First and most obviously, what was the child’s real, lived relationship with the deceased? We emphasise “real, lived”, because there is a saccharin version of all such relationships that tends to be trotted out in the sentimentality of the moment. “Oh, he always loved his gran, didn’t you, Alfie?” Yes, except when she was clippng him round the ear for dropped aitches or snot-laden sniffs. His lived experience was of a robust, no-nonsense gran whom he liked and respected but for whom he kept a wary eye open. He won’t miss his ear-clips, but he will miss her humour and her earthy kindness that slipped him chocolate biscuits when his mum was not looking. We believe the nearer you can get to this gran as you tell him of her death, the easier you make it for him to grieve honestly - and healthily.

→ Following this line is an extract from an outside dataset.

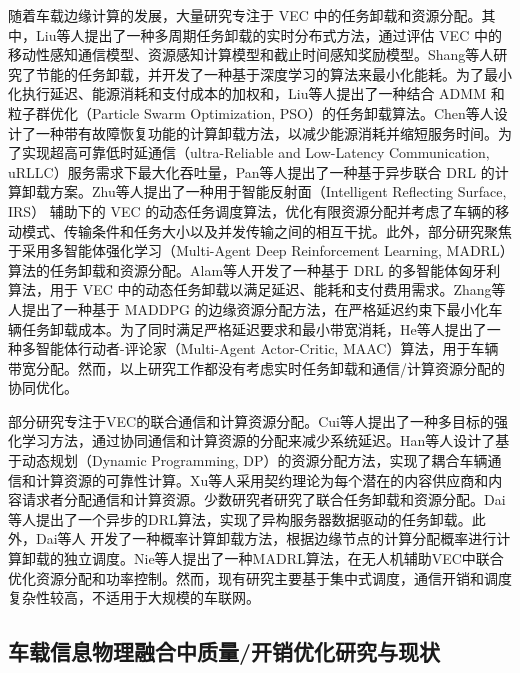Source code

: 随着车载边缘计算的发展，大量研究专注于 VEC 中的任务卸载和资源分配。其中，Liu等人\cite{liu2021rtds}提出了一种多周期任务卸载的实时分布式方法，通过评估 VEC 中的移动性感知通信模型、资源感知计算模型和截止时间感知奖励模型。Shang等人\cite{shang2021deep}研究了节能的任务卸载，并开发了一种基于深度学习的算法来最小化能耗。为了最小化执行延迟、能源消耗和支付成本的加权和，Liu等人\cite{liu2022a}提出了一种结合 ADMM 和粒子群优化（Particle Swarm Optimization, PSO）的任务卸载算法。Chen等人\cite{chen2020robust}设计了一种带有故障恢复功能的计算卸载方法，以减少能源消耗并缩短服务时间。为了实现超高可靠低时延通信（ultra-Reliable and Low-Latency Communication, uRLLC）服务需求下最大化吞吐量，Pan等人\cite{pan2022asynchronous}提出了一种基于异步联合 DRL 的计算卸载方案。Zhu等人\cite{zhu2022a}提出了一种用于智能反射面（Intelligent Reflecting Surface, IRS） 辅助下的 VEC 的动态任务调度算法，优化有限资源分配并考虑了车辆的移动模式、传输条件和任务大小以及并发传输之间的相互干扰。此外，部分研究聚焦于采用多智能体强化学习（Multi-Agent Deep Reinforcement Learning, MADRL）算法的任务卸载和资源分配。Alam等人\cite{alam2022multi}开发了一种基于 DRL 的多智能体匈牙利算法，用于 VEC 中的动态任务卸载以满足延迟、能耗和支付费用需求。Zhang等人\cite{zhang2021adaptive}提出了一种基于 MADDPG 的边缘资源分配方法，在严格延迟约束下最小化车辆任务卸载成本。为了同时满足严格延迟要求和最小带宽消耗，He等人\cite{he2021efficient}提出了一种多智能体行动者-评论家（Multi-Agent Actor-Critic, MAAC）算法，用于车辆带宽分配。然而，以上研究工作都没有考虑实时任务卸载和通信/计算资源分配的协同优化。

部分研究专注于VEC的联合通信和计算资源分配。Cui等人\cite{cui2021reinforcement}提出了一种多目标的强化学习方法，通过协同通信和计算资源的分配来减少系统延迟。Han等人\cite{han2020reliability}设计了基于动态规划（Dynamic Programming, DP）的资源分配方法，实现了耦合车辆通信和计算资源的可靠性计算。Xu等人\cite{xu2021socially}采用契约理论为每个潜在的内容供应商和内容请求者分配通信和计算资源。少数研究者研究了联合任务卸载和资源分配。Dai等人\cite{dai2021asynchronous}提出了一个异步的DRL算法，实现了异构服务器数据驱动的任务卸载。此外，Dai等人 \cite{dai2022a}开发了一种概率计算卸载方法，根据边缘节点的计算分配概率进行计算卸载的独立调度。Nie等人\cite{nie2021semi}提出了一种MADRL算法，在无人机辅助VEC中联合优化资源分配和功率控制。然而，现有研究主要基于集中式调度，通信开销和调度复杂性较高，不适用于大规模的车联网。

\subsection{车载信息物理融合中质量/开销优化研究与现状}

Secondly, we think it is important to put the deceased in as realistic a social context as you can. S/he did not live in isolation: s/he related to many members of the family and a range of people outside it. It is watching these relationships which largely formed the child’s construction of, to return to the image, his gran. He saw how she lit up when her son came into the room, and sensed that she was not especially fond of Auntie Brenda. Like us all, she had her likes, dislikes and even a few real hatreds.

And that meant, thirdly, that she presented different facets of herself depending on the company she was in, partly because that would determine how she spent the time. Perhaps she loved playing whist with the adults or Scrabble with the children. It is by tapping into these memories that we can encourage the child to re-create a gran whom he cen mourn without maudlin or sentimentality.

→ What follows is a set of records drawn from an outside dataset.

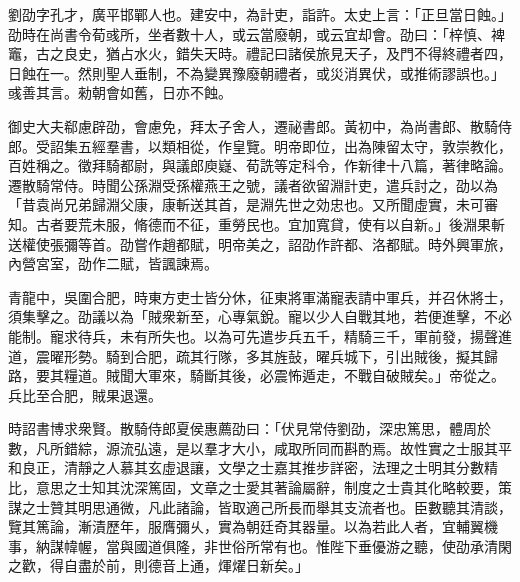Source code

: \begin{pinyinscope}
 
 
 劉劭字孔才，廣平邯鄲人也。建安中，為計吏，詣許。太史上言：「正旦當日蝕。」劭時在尚書令荀彧所，坐者數十人，或云當廢朝，或云宜却會。劭曰：「梓慎、裨竈，古之良史，猶占水火，錯失天時。禮記曰諸侯旅見天子，及門不得終禮者四，日蝕在一。然則聖人垂制，不為變異豫廢朝禮者，或災消異伏，或推術謬誤也。」彧善其言。勑朝會如舊，日亦不蝕。
 
 
 
 
 
 
 御史大夫郗慮辟劭，會慮免，拜太子舍人，遷祕書郎。黃初中，為尚書郎、散騎侍郎。受詔集五經羣書，以類相從，作皇覽。明帝即位，出為陳留太守，敦崇教化，百姓稱之。徵拜騎都尉，與議郎庾嶷、荀詵等定科令，作新律十八篇，著律略論。遷散騎常侍。時聞公孫淵受孫權燕王之號，議者欲留淵計吏，遣兵討之，劭以為「昔袁尚兄弟歸淵父康，康斬送其首，是淵先世之効忠也。又所聞虛實，未可審知。古者要荒未服，脩德而不征，重勞民也。宜加寬貸，使有以自新。」後淵果斬送權使張彌等首。劭嘗作趙都賦，明帝美之，詔劭作許都、洛都賦。時外興軍旅，內營宮室，劭作二賦，皆諷諫焉。
 
 
 
 
 青龍中，吳圍合肥，時東方吏士皆分休，征東將軍滿寵表請中軍兵，并召休將士，須集擊之。劭議以為「賊衆新至，心專氣銳。寵以少人自戰其地，若便進擊，不必能制。寵求待兵，未有所失也。以為可先遣步兵五千，精騎三千，軍前發，揚聲進道，震曜形勢。騎到合肥，疏其行隊，多其旌鼔，曜兵城下，引出賊後，擬其歸路，要其糧道。賊聞大軍來，騎斷其後，必震怖遁走，不戰自破賊矣。」帝從之。兵比至合肥，賊果退還。
 
 
時詔書博求衆賢。散騎侍郎夏侯惠薦劭曰：「伏見常侍劉劭，深忠篤思，體周於數，凡所錯綜，源流弘遠，是以羣才大小，咸取所同而斟酌焉。故性實之士服其平和良正，清靜之人慕其玄虛退讓，文學之士嘉其推步詳密，法理之士明其分數精比，意思之士知其沈深篤固，文章之士愛其著論屬辭，制度之士貴其化略較要，策謀之士贊其明思通微，凡此諸論，皆取適己所長而舉其支流者也。臣數聽其清談，覽其篤論，漸漬歷年，服膺彌乆，實為朝廷奇其器量。以為若此人者，宜輔翼機事，納謀幃幄，當與國道俱隆，非世俗所常有也。惟陛下垂優游之聽，使劭承清閑之歡，得自盡於前，則德音上通，煇燿日新矣。」
 

\end{pinyinscope}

In terms of process, all this implies encouraging the child - of whatever age - to tell stories about the deceased. You can elicit stories easily from most children by asking them such questions as When did she make you laugh? What did you enjoy doing with her? Tell me the best story about her life she ever told you, When do you think she looked her best? What did she most enjoy doing? Such story-excavations can have a marked bearing on the child’s ability to mourn well. It need not be a solemn or sobering occasion (or set of occasions): rather the reverse; hopefully it will be enjoyable and life affirming.

What if the child asks, as many do, quasi-religious questions, such as “Will I ever see her again?” “Where is she now?” “Will she see Grandpa again?”. You will, no doubt, have your own answers to such queries. All we would ask is that you answer them with your integrity. It probably is not helpful, at least for younger children, to hedge your bets: “Some people think this and others think that.” Better to tell them what you think: sooner or later they will think these things out for themselves and reach answers that have integrity for them.